** WHAT YOU WILL DO **
Your task is to print each record exactly as it reads.

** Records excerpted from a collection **
------------------------------------------------------------

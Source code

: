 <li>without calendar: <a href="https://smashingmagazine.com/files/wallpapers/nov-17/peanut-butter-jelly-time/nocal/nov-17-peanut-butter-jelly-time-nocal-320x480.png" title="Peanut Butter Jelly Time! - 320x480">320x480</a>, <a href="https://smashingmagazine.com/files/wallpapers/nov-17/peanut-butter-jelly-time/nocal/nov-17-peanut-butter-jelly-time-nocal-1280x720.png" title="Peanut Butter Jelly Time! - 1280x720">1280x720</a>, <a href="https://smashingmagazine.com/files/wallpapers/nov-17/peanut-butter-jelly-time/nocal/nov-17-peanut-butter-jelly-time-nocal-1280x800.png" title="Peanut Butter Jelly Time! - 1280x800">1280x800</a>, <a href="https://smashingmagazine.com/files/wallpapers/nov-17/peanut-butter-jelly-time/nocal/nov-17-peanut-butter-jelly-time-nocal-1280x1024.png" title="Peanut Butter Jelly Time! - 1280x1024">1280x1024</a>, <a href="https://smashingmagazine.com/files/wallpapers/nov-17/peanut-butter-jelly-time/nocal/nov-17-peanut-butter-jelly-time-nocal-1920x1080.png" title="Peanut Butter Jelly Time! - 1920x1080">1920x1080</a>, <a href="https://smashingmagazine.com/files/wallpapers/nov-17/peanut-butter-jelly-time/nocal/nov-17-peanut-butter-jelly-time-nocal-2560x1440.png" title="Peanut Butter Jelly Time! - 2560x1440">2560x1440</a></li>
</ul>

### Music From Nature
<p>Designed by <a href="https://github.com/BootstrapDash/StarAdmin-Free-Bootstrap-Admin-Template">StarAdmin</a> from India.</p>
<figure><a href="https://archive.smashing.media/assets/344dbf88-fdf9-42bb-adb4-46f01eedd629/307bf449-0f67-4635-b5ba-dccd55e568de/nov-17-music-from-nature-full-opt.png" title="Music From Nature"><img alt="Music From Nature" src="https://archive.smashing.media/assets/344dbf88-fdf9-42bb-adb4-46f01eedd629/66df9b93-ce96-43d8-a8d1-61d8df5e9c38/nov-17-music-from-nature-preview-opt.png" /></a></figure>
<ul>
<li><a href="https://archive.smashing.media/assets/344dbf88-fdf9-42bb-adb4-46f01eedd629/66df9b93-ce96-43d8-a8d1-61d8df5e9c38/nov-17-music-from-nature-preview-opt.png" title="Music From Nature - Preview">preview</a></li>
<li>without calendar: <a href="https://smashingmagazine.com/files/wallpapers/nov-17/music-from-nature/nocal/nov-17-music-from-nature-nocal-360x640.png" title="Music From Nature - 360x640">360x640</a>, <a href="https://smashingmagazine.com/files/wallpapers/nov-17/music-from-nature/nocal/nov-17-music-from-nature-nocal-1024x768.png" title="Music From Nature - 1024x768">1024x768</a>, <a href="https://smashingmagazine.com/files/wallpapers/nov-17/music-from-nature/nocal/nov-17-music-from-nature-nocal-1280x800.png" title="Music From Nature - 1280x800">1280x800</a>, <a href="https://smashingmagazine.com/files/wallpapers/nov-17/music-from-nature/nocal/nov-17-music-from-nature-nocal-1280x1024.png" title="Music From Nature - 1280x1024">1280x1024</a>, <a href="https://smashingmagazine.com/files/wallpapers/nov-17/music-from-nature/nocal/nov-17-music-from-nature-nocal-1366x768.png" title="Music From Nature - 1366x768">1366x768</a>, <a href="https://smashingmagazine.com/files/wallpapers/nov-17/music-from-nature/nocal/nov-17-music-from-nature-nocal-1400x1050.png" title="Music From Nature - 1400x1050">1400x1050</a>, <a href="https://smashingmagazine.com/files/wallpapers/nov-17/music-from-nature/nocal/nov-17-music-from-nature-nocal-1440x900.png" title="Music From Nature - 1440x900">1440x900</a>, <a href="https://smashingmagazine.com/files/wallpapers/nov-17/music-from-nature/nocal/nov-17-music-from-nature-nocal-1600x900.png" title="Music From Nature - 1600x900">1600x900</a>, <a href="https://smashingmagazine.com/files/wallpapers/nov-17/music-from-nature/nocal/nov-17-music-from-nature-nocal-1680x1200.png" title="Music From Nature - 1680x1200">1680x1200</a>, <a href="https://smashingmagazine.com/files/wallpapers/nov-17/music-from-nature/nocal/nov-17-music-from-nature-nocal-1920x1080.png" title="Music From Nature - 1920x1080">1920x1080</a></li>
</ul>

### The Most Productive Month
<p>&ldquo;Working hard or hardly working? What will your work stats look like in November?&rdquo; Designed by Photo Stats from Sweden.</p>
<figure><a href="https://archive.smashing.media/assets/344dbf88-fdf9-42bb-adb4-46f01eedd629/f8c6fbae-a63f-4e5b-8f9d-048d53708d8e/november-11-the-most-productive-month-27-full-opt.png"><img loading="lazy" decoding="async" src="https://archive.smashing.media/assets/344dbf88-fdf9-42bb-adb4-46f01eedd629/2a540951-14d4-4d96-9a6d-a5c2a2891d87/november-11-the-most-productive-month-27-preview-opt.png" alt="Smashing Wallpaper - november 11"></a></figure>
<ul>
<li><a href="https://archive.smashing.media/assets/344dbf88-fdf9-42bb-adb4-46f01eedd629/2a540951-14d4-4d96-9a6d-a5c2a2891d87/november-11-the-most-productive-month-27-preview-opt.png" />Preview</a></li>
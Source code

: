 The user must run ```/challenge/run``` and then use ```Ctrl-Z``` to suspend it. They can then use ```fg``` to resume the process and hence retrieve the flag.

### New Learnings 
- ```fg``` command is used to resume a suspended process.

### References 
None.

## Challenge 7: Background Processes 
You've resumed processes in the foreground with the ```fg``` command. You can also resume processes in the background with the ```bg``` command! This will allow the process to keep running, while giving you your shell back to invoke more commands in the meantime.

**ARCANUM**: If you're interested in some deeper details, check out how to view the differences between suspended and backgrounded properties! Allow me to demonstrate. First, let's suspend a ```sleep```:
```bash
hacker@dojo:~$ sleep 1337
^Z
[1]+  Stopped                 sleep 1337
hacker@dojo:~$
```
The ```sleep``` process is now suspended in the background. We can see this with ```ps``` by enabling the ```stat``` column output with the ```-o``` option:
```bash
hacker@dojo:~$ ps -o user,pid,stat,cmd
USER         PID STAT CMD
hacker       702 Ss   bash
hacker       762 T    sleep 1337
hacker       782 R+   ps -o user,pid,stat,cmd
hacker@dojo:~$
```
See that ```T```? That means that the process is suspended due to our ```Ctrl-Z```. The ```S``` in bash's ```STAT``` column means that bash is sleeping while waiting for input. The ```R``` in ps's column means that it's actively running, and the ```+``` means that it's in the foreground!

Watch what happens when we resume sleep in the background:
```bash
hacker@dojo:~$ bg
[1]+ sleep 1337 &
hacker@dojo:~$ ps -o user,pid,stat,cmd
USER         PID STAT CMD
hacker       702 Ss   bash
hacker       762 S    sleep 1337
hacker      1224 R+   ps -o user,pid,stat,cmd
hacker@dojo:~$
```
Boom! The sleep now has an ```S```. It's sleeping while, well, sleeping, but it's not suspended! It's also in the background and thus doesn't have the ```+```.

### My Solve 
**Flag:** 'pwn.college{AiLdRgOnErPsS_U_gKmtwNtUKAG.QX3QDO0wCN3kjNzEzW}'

------------------------------------------------------------

** YOUR SOLUTION **
Source code

: <li>without calendar: <a href="https://smashingmagazine.com/files/wallpapers/nov-17/peanut-butter-jelly-time/nocal/nov-17-peanut-butter-jelly-time-nocal-320x480.png" title="Peanut Butter Jelly Time! - 320x480">320x480</a>, <a href="https://smashingmagazine.com/files/wallpapers/nov-17/peanut-butter-jelly-time/nocal/nov-17-peanut-butter-jelly-time-nocal-1280x720.png" title="Peanut Butter Jelly Time! - 1280x720">1280x720</a>, <a href="https://smashingmagazine.com/files/wallpapers/nov-17/peanut-butter-jelly-time/nocal/nov-17-peanut-butter-jelly-time-nocal-1280x800.png" title="Peanut Butter Jelly Time! - 1280x800">1280x800</a>, <a href="https://smashingmagazine.com/files/wallpapers/nov-17/peanut-butter-jelly-time/nocal/nov-17-peanut-butter-jelly-time-nocal-1280x1024.png" title="Peanut Butter Jelly Time! - 1280x1024">1280x1024</a>, <a href="https://smashingmagazine.com/files/wallpapers/nov-17/peanut-butter-jelly-time/nocal/nov-17-peanut-butter-jelly-time-nocal-1920x1080.png" title="Peanut Butter Jelly Time! - 1920x1080">1920x1080</a>, <a href="https://smashingmagazine.com/files/wallpapers/nov-17/peanut-butter-jelly-time/nocal/nov-17-peanut-butter-jelly-time-nocal-2560x1440.png" title="Peanut Butter Jelly Time! - 2560x1440">2560x1440</a></li>
</ul>

### Music From Nature
<p>Designed by <a href="https://github.com/BootstrapDash/StarAdmin-Free-Bootstrap-Admin-Template">StarAdmin</a> from India.</p>
<figure><a href="https://archive.smashing.media/assets/344dbf88-fdf9-42bb-adb4-46f01eedd629/307bf449-0f67-4635-b5ba-dccd55e568de/nov-17-music-from-nature-full-opt.png" title="Music From Nature"><img alt="Music From Nature" src="https://archive.smashing.media/assets/344dbf88-fdf9-42bb-adb4-46f01eedd629/66df9b93-ce96-43d8-a8d1-61d8df5e9c38/nov-17-music-from-nature-preview-opt.png" /></a></figure>
<ul>
<li><a href="https://archive.smashing.media/assets/344dbf88-fdf9-42bb-adb4-46f01eedd629/66df9b93-ce96-43d8-a8d1-61d8df5e9c38/nov-17-music-from-nature-preview-opt.png" title="Music From Nature - Preview">preview</a></li>
<li>without calendar: <a href="https://smashingmagazine.com/files/wallpapers/nov-17/music-from-nature/nocal/nov-17-music-from-nature-nocal-360x640.png" title="Music From Nature - 360x640">360x640</a>, <a href="https://smashingmagazine.com/files/wallpapers/nov-17/music-from-nature/nocal/nov-17-music-from-nature-nocal-1024x768.png" title="Music From Nature - 1024x768">1024x768</a>, <a href="https://smashingmagazine.com/files/wallpapers/nov-17/music-from-nature/nocal/nov-17-music-from-nature-nocal-1280x800.png" title="Music From Nature - 1280x800">1280x800</a>, <a href="https://smashingmagazine.com/files/wallpapers/nov-17/music-from-nature/nocal/nov-17-music-from-nature-nocal-1280x1024.png" title="Music From Nature - 1280x1024">1280x1024</a>, <a href="https://smashingmagazine.com/files/wallpapers/nov-17/music-from-nature/nocal/nov-17-music-from-nature-nocal-1366x768.png" title="Music From Nature - 1366x768">1366x768</a>, <a href="https://smashingmagazine.com/files/wallpapers/nov-17/music-from-nature/nocal/nov-17-music-from-nature-nocal-1400x1050.png" title="Music From Nature - 1400x1050">1400x1050</a>, <a href="https://smashingmagazine.com/files/wallpapers/nov-17/music-from-nature/nocal/nov-17-music-from-nature-nocal-1440x900.png" title="Music From Nature - 1440x900">1440x900</a>, <a href="https://smashingmagazine.com/files/wallpapers/nov-17/music-from-nature/nocal/nov-17-music-from-nature-nocal-1600x900.png" title="Music From Nature - 1600x900">1600x900</a>, <a href="https://smashingmagazine.com/files/wallpapers/nov-17/music-from-nature/nocal/nov-17-music-from-nature-nocal-1680x1200.png" title="Music From Nature - 1680x1200">1680x1200</a>, <a href="https://smashingmagazine.com/files/wallpapers/nov-17/music-from-nature/nocal/nov-17-music-from-nature-nocal-1920x1080.png" title="Music From Nature - 1920x1080">1920x1080</a></li>
</ul>

### The Most Productive Month
<p>&ldquo;Working hard or hardly working? What will your work stats look like in November?&rdquo; Designed by Photo Stats from Sweden.</p>
<figure><a href="https://archive.smashing.media/assets/344dbf88-fdf9-42bb-adb4-46f01eedd629/f8c6fbae-a63f-4e5b-8f9d-048d53708d8e/november-11-the-most-productive-month-27-full-opt.png"><img loading="lazy" decoding="async" src="https://archive.smashing.media/assets/344dbf88-fdf9-42bb-adb4-46f01eedd629/2a540951-14d4-4d96-9a6d-a5c2a2891d87/november-11-the-most-productive-month-27-preview-opt.png" alt="Smashing Wallpaper - november 11"></a></figure>
<ul>
<li><a href="https://archive.smashing.media/assets/344dbf88-fdf9-42bb-adb4-46f01eedd629/2a540951-14d4-4d96-9a6d-a5c2a2891d87/november-11-the-most-productive-month-27-preview-opt.png" />Preview</a></li>
Source code

: The user must run ```/challenge/run``` and then use ```Ctrl-Z``` to suspend it. They can then use ```fg``` to resume the process and hence retrieve the flag.

### New Learnings 
- ```fg``` command is used to resume a suspended process.

### References 
None.

## Challenge 7: Background Processes 
You've resumed processes in the foreground with the ```fg``` command. You can also resume processes in the background with the ```bg``` command! This will allow the process to keep running, while giving you your shell back to invoke more commands in the meantime.

**ARCANUM**: If you're interested in some deeper details, check out how to view the differences between suspended and backgrounded properties! Allow me to demonstrate. First, let's suspend a ```sleep```:
```bash
hacker@dojo:~$ sleep 1337
^Z
[1]+  Stopped                 sleep 1337
hacker@dojo:~$
```
The ```sleep``` process is now suspended in the background. We can see this with ```ps``` by enabling the ```stat``` column output with the ```-o``` option:
```bash
hacker@dojo:~$ ps -o user,pid,stat,cmd
USER         PID STAT CMD
hacker       702 Ss   bash
hacker       762 T    sleep 1337
hacker       782 R+   ps -o user,pid,stat,cmd
hacker@dojo:~$
```
See that ```T```? That means that the process is suspended due to our ```Ctrl-Z```. The ```S``` in bash's ```STAT``` column means that bash is sleeping while waiting for input. The ```R``` in ps's column means that it's actively running, and the ```+``` means that it's in the foreground!

Watch what happens when we resume sleep in the background:
```bash
hacker@dojo:~$ bg
[1]+ sleep 1337 &
hacker@dojo:~$ ps -o user,pid,stat,cmd
USER         PID STAT CMD
hacker       702 Ss   bash
hacker       762 S    sleep 1337
hacker      1224 R+   ps -o user,pid,stat,cmd
hacker@dojo:~$
```
Boom! The sleep now has an ```S```. It's sleeping while, well, sleeping, but it's not suspended! It's also in the background and thus doesn't have the ```+```.

### My Solve 
**Flag:** 'pwn.college{AiLdRgOnErPsS_U_gKmtwNtUKAG.QX3QDO0wCN3kjNzEzW}'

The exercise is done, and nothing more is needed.